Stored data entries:
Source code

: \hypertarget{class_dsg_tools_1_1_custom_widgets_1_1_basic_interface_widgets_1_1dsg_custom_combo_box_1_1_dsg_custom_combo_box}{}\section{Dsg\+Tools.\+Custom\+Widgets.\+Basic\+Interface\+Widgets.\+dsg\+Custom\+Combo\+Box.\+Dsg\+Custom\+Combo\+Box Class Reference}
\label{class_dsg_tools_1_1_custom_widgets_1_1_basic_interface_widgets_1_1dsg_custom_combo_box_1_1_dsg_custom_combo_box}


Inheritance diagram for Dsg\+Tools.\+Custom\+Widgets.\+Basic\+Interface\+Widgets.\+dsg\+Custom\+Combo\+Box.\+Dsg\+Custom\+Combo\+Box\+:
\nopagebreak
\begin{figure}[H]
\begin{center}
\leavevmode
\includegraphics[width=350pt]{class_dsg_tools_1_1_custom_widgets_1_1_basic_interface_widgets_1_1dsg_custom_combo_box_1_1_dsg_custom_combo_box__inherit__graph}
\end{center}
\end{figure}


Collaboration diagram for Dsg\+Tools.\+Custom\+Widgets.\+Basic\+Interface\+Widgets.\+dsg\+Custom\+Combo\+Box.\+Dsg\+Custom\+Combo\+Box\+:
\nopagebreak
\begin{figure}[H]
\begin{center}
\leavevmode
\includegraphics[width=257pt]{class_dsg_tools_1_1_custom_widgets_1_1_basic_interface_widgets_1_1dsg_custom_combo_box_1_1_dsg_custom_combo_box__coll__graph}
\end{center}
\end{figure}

_Your assignment:_ Each line of the data should be transcribed exactly.

_Exercise solution:_
Source code

: \hypertarget{class_dsg_tools_1_1_custom_widgets_1_1_basic_interface_widgets_1_1dsg_custom_combo_box_1_1_dsg_custom_combo_box}{}\section{Dsg\+Tools.\+Custom\+Widgets.\+Basic\+Interface\+Widgets.\+dsg\+Custom\+Combo\+Box.\+Dsg\+Custom\+Combo\+Box Class Reference}
\label{class_dsg_tools_1_1_custom_widgets_1_1_basic_interface_widgets_1_1dsg_custom_combo_box_1_1_dsg_custom_combo_box}


Inheritance diagram for Dsg\+Tools.\+Custom\+Widgets.\+Basic\+Interface\+Widgets.\+dsg\+Custom\+Combo\+Box.\+Dsg\+Custom\+Combo\+Box\+:
\nopagebreak
\begin{figure}[H]
\begin{center}
\leavevmode
\includegraphics[width=350pt]{class_dsg_tools_1_1_custom_widgets_1_1_basic_interface_widgets_1_1dsg_custom_combo_box_1_1_dsg_custom_combo_box__inherit__graph}
\end{center}
\end{figure}


Collaboration diagram for Dsg\+Tools.\+Custom\+Widgets.\+Basic\+Interface\+Widgets.\+dsg\+Custom\+Combo\+Box.\+Dsg\+Custom\+Combo\+Box\+:
\nopagebreak
\begin{figure}[H]
\begin{center}
\leavevmode
\includegraphics[width=257pt]{class_dsg_tools_1_1_custom_widgets_1_1_basic_interface_widgets_1_1dsg_custom_combo_box_1_1_dsg_custom_combo_box__coll__graph}
\end{center}
\end{figure}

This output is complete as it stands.